## Aim of the exercise
Transcribe the records below in their entirety, and leave out each image.
*** Information ***
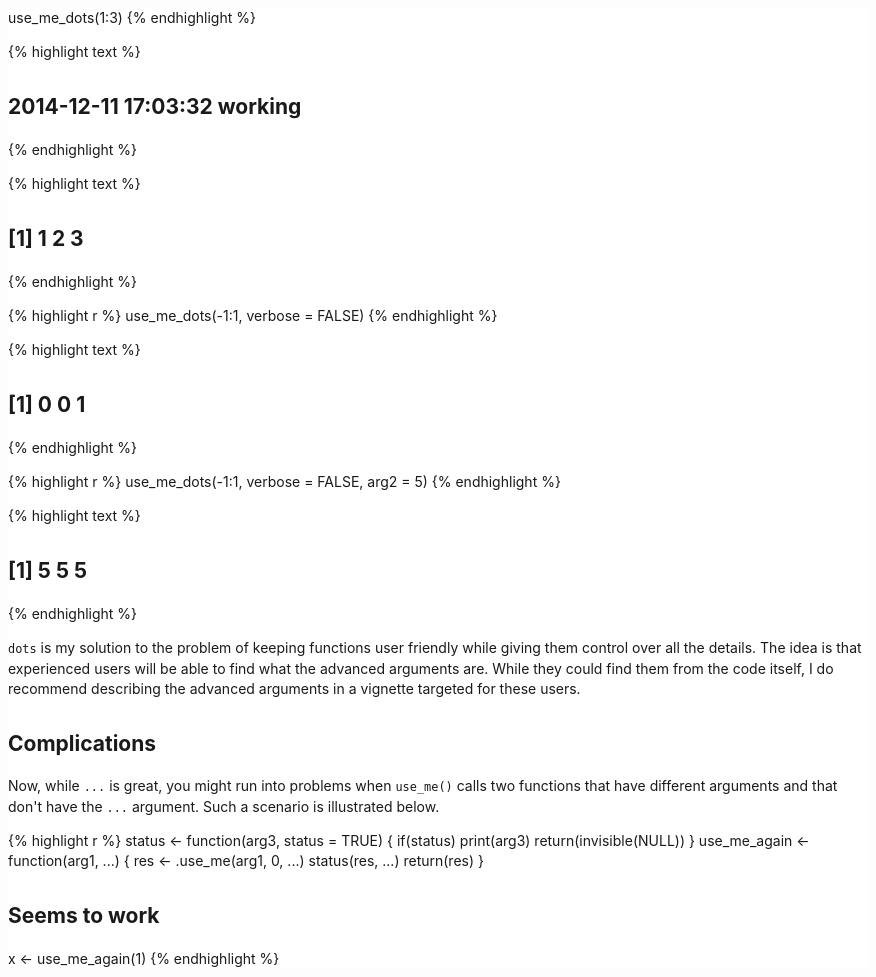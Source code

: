 use_me_dots(1:3)
{% endhighlight %}



{% highlight text %}
## 2014-12-11 17:03:32 working
{% endhighlight %}



{% highlight text %}
## [1] 1 2 3
{% endhighlight %}



{% highlight r %}
use_me_dots(-1:1, verbose = FALSE)
{% endhighlight %}



{% highlight text %}
## [1] 0 0 1
{% endhighlight %}



{% highlight r %}
use_me_dots(-1:1, verbose = FALSE, arg2 = 5)
{% endhighlight %}



{% highlight text %}
## [1] 5 5 5
{% endhighlight %}

`dots` is my solution to the problem of keeping functions user friendly while giving them control over all the details. The idea is that experienced users will be able to find what the advanced arguments are. While they could find them from the code itself, I do recommend describing the advanced arguments in a vignette targeted for these users.

## Complications


Now, while `...` is great, you might run into problems when `use_me()` calls two functions that have different arguments and that don't have the `...` argument. Such a scenario is illustrated below.


{% highlight r %}
status <- function(arg3, status = TRUE) {
    if(status) print(arg3)
    return(invisible(NULL))
}
use_me_again <- function(arg1, ...) {
    res <- .use_me(arg1, 0, ...)
    status(res, ...)
    return(res)
}

## Seems to work
x <- use_me_again(1)
{% endhighlight %}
***
## Task answer
Source code

: use_me_dots(1:3)
{% endhighlight %}



{% highlight text %}
## 2014-12-11 17:03:32 working
{% endhighlight %}



{% highlight text %}
## [1] 1 2 3
{% endhighlight %}



{% highlight r %}
use_me_dots(-1:1, verbose = FALSE)
{% endhighlight %}



{% highlight text %}
## [1] 0 0 1
{% endhighlight %}



{% highlight r %}
use_me_dots(-1:1, verbose = FALSE, arg2 = 5)
{% endhighlight %}



{% highlight text %}
## [1] 5 5 5
{% endhighlight %}

`dots` is my solution to the problem of keeping functions user friendly while giving them control over all the details. The idea is that experienced users will be able to find what the advanced arguments are. While they could find them from the code itself, I do recommend describing the advanced arguments in a vignette targeted for these users.

## Complications


Now, while `...` is great, you might run into problems when `use_me()` calls two functions that have different arguments and that don't have the `...` argument. Such a scenario is illustrated below.


{% highlight r %}
status <- function(arg3, status = TRUE) {
    if(status) print(arg3)
    return(invisible(NULL))
}
use_me_again <- function(arg1, ...) {
    res <- .use_me(arg1, 0, ...)
    status(res, ...)
    return(res)
}

## Seems to work
x <- use_me_again(1)
{% endhighlight %}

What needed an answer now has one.